▶ _Problem requirements_
Only the lines below from the one containing "0V = tierra" to the one containing "# *Experimentación mediante" should be repeated, both included and unchanged.

▶ _Items listed in a dataset_
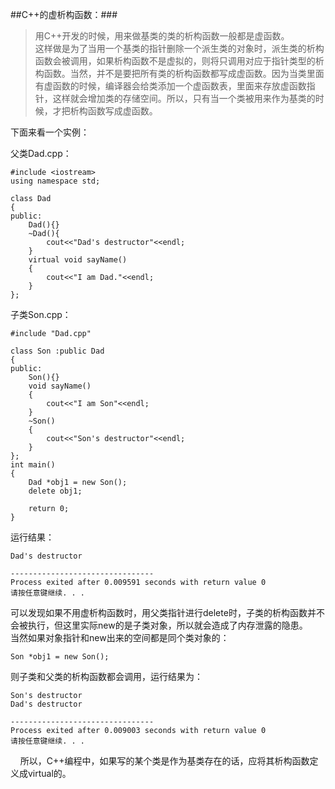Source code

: ##C++的虚析构函数：###

> 用C++开发的时候，用来做基类的类的析构函数一般都是虚函数。  
这样做是为了当用一个基类的指针删除一个派生类的对象时，派生类的析构函数会被调用，如果析构函数不是虚拟的，则将只调用对应于指针类型的析构函数。当然，并不是要把所有类的析构函数都写成虚函数。因为当类里面有虚函数的时候，编译器会给类添加一个虚函数表，里面来存放虚函数指针，这样就会增加类的存储空间。所以，只有当一个类被用来作为基类的时候，才把析构函数写成虚函数。

下面来看一个实例：

父类Dad.cpp：

	#include <iostream>
	using namespace std;

	class Dad
	{
	public:
		Dad(){}
		~Dad(){
			cout<<"Dad's destructor"<<endl;
		}
		virtual void sayName()
		{
			cout<<"I am Dad."<<endl;
		}
	};
	  
子类Son.cpp：

	#include "Dad.cpp"

	class Son :public Dad
	{
	public:
		Son(){}
		void sayName()
		{
			cout<<"I am Son"<<endl;
		}
		~Son()
		{
			cout<<"Son's destructor"<<endl;
		}
	};
	int main()
	{
		Dad *obj1 = new Son();
		delete obj1;
		
		return 0;
	}

运行结果：

    Dad's destructor

	--------------------------------
	Process exited after 0.009591 seconds with return value 0
	请按任意键继续. . .

可以发现如果不用虚析构函数时，用父类指针进行delete时，子类的析构函数并不会被执行，但这里实际new的是子类对象，所以就会造成了内存泄露的隐患。  
当然如果对象指针和new出来的空间都是同个类对象的：  

	Son *obj1 = new Son();

则子类和父类的析构函数都会调用，运行结果为：

	Son's destructor
	Dad's destructor
	
	--------------------------------
	Process exited after 0.009003 seconds with return value 0
	请按任意键继续. . .

&nbsp;&nbsp;&nbsp;&nbsp;所以，C++编程中，如果写的某个类是作为基类存在的话，应将其析构函数定义成virtual的。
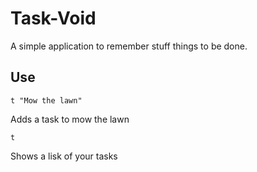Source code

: # Task-Void

A simple application to remember stuff things to be done.

## Use

	t "Mow the lawn"
	
Adds a task to mow the lawn

	t

Shows a lisk of your tasks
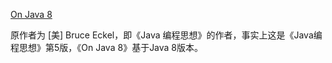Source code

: [On Java 8](https://github.com/LingCoder/OnJava8)

原作者为 [美] Bruce Eckel，即《Java 编程思想》的作者，事实上这是《Java编程思想》第5版，《On Java 8》基于Java 8版本。 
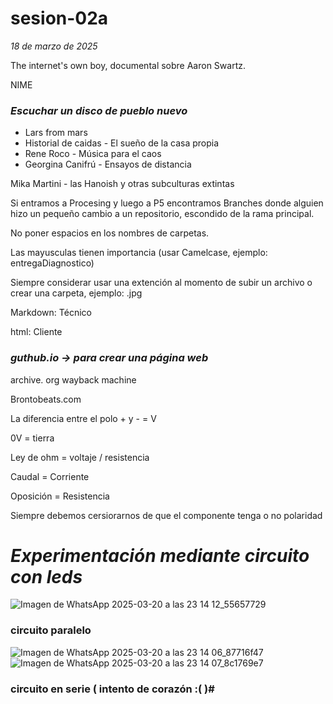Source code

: # sesion-02a

*18 de marzo de 2025*

The internet's own boy, documental sobre Aaron Swartz.

NIME 

### *Escuchar un disco de pueblo nuevo*

* Lars from mars
* Historial de caidas - El sueño de la casa propia
* Rene Roco - Música para el caos
* Georgina Canifrú - Ensayos de distancia

Mika Martini - las Hanoish y otras subculturas extintas

Si entramos a Procesing y luego a P5 encontramos Branches donde alguien hizo un pequeño cambio a un repositorio, escondido de la rama principal.

No poner espacios en los nombres de carpetas.

Las mayusculas tienen importancia (usar Camelcase, ejemplo: entregaDiagnostico)

Siempre considerar usar una extención al momento de subir un archivo o crear una carpeta, ejemplo: .jpg

Markdown: Técnico

html: Cliente

### *guthub.io -> para crear una página web*

archive. org wayback machine

Brontobeats.com

La diferencia entre el polo + y - = V

0V = tierra

Ley de ohm = voltaje / resistencia

Caudal = Corriente

Oposición = Resistencia

Siempre debemos cersiorarnos de que el componente tenga o no polaridad

# *Experimentación mediante circuito con leds* #

![Imagen de WhatsApp 2025-03-20 a las 23 14 12_55657729](https://github.com/user-attachments/assets/2412fc20-7b34-4282-8ff4-601a2348153b)
### circuito paralelo 

![Imagen de WhatsApp 2025-03-20 a las 23 14 06_87716f47](https://github.com/user-attachments/assets/ab9458c4-ba09-41ca-b39d-907d6f627505)
![Imagen de WhatsApp 2025-03-20 a las 23 14 07_8c1769e7](https://github.com/user-attachments/assets/8d56bbef-8b06-43a5-b316-9d4751dc7ebe)
### circuito en serie ( intento de corazón :( )#



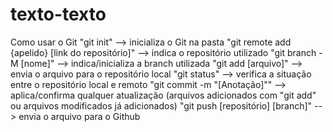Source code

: # texto-texto
Como usar o Git
"git init" --> inicializa o Git na pasta
"git remote add {apelido} [link do repositório]" --> indica o repositório utilizado
"git branch -M [nome]" --> indica/inicializa a branch utilizada
"git add [arquivo]" --> envia o arquivo para o repositório local
"git status" --> verifica a situação entre o repositório local e remoto
"git commit -m "[Anotação]"" --> aplica/confirma qualquer atualização (arquivos adicionados com "git add" ou arquivos modificados já adicionados)
"git push [repositório] [branch]" --> envia o arquivo para o Github
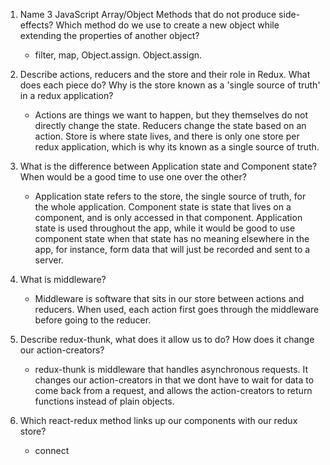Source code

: 1.  Name 3 JavaScript Array/Object Methods that do not produce side-effects? Which method do we use to create a new object while extending the properties of another object?

    * filter, map, Object.assign. Object.assign.

2.  Describe actions, reducers and the store and their role in Redux. What does each piece do? Why is the store known as a 'single source of truth' in a redux application?

    * Actions are things we want to happen, but they themselves do not directly change the state. Reducers change the state based on an action. Store is where state lives, and there is only one store per redux application, which is why its known as a single source of truth.

3.  What is the difference between Application state and Component state? When would be a good time to use one over the other?

    * Application state refers to the store, the single source of truth, for the whole application. Component state is state that lives on a component, and is only accessed in that component. Application state is used throughout the app, while it would be good to use component state when that state has no meaning elsewhere in the app, for instance, form data that will just be recorded and sent to a server.

4.  What is middleware?

    * Middleware is software that sits in our store between actions and reducers. When used, each action first goes through the middleware before going to the reducer.

5.  Describe redux-thunk, what does it allow us to do? How does it change our action-creators?

    * redux-thunk is middleware that handles asynchronous requests. It changes our action-creators in that we dont have to wait for data to come back from a request, and allows the action-creators to return functions instead of plain objects.

6.  Which react-redux method links up our components with our redux store?

    * connect

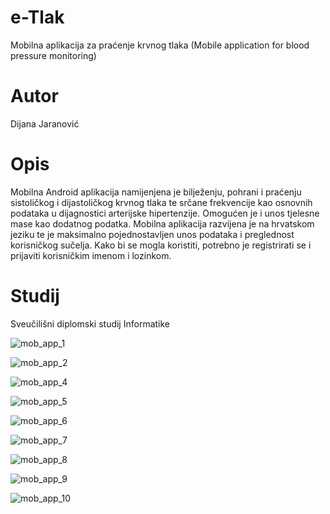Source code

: # e-Tlak
Mobilna aplikacija za praćenje krvnog tlaka
(Mobile application for blood pressure monitoring)

# Autor
Dijana Jaranović 

# Opis
Mobilna Android aplikacija namijenjena je bilježenju, pohrani
i praćenju sistoličkog i dijastoličkog krvnog tlaka te srčane frekvencije 
kao osnovnih podataka u dijagnostici arterijske hipertenzije. 
Omogućen je i unos tjelesne mase kao dodatnog podatka. 
Mobilna aplikacija razvijena je na hrvatskom jeziku 
te je maksimalno pojednostavljen unos podataka i preglednost korisničkog sučelja. 
Kako bi se mogla koristiti, potrebno je registrirati se i prijaviti
korisničkim imenom i lozinkom.

# Studij
Sveučilišni diplomski studij Informatike





![mob_app_1](https://user-images.githubusercontent.com/33299469/37569380-d8ae86a6-2ae1-11e8-91e5-dcfb893b6c90.png) 



![mob_app_2](https://user-images.githubusercontent.com/33299469/37569382-dcfd7a64-2ae1-11e8-8b85-582a0ea1843a.png) 



![mob_app_4](https://user-images.githubusercontent.com/33299469/37569385-e175b962-2ae1-11e8-94f6-07b84eafc0cb.png)



![mob_app_5](https://user-images.githubusercontent.com/33299469/37569387-e320dc1a-2ae1-11e8-8988-8d80e908f9be.png)



![mob_app_6](https://user-images.githubusercontent.com/33299469/37569389-e546daf8-2ae1-11e8-8ad6-e98816f67624.png)



![mob_app_7](https://user-images.githubusercontent.com/33299469/37569392-e8ff9464-2ae1-11e8-9097-8b00a8251407.png)



![mob_app_8](https://user-images.githubusercontent.com/33299469/37569393-eae1e872-2ae1-11e8-9d5e-fdb9d7fefcd4.png)



![mob_app_9](https://user-images.githubusercontent.com/33299469/37569394-ec862404-2ae1-11e8-9bb5-a10f242269e8.png)



![mob_app_10](https://user-images.githubusercontent.com/33299469/37569395-eeccdc9e-2ae1-11e8-8300-7d264a2b881a.png)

▶ _Answer space_
0V = tierra

Ley de ohm = voltaje / resistencia

Caudal = Corriente

Oposición = Resistencia

Siempre debemos cersiorarnos de que el componente tenga o no polaridad

# *Experimentación mediante circuito con leds* #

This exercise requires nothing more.